Records from a collection:
━━━━━━━━━━━━━━━━━━━━━━━━━━━━━━

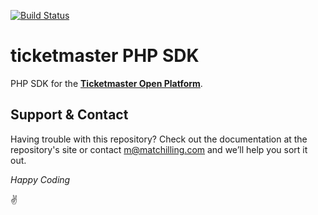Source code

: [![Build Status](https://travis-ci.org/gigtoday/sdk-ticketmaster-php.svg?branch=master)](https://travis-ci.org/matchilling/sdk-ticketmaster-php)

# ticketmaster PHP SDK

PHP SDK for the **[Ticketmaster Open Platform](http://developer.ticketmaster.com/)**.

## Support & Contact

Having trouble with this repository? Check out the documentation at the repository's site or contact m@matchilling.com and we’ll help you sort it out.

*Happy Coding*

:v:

━━━━━━━━━━━━━━━━━━━━━━━━━━━━━━

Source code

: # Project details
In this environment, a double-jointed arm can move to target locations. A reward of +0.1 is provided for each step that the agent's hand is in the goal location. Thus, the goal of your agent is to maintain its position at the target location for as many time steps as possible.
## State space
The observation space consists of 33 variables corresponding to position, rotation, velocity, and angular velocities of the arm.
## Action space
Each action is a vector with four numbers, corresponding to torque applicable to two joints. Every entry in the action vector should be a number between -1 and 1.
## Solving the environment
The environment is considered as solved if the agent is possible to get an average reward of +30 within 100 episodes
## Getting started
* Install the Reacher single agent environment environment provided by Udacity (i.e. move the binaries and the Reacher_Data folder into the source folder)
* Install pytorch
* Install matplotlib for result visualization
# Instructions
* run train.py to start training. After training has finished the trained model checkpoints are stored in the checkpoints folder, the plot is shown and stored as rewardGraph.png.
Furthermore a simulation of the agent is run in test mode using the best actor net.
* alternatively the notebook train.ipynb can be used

━━━━━━━━━━━━━━━━━━━━━━━━━━━━━━

[How to complete this task] Only lines containing the string "ticketmaster" belong in the answer; find them in the data above and copy them.

[Exercise solution]
: [![Build Status](https://travis-ci.org/gigtoday/sdk-ticketmaster-php.svg?branch=master)](https://travis-ci.org/matchilling/sdk-ticketmaster-php)
# ticketmaster PHP SDK
PHP SDK for the **[Ticketmaster Open Platform](http://developer.ticketmaster.com/)**.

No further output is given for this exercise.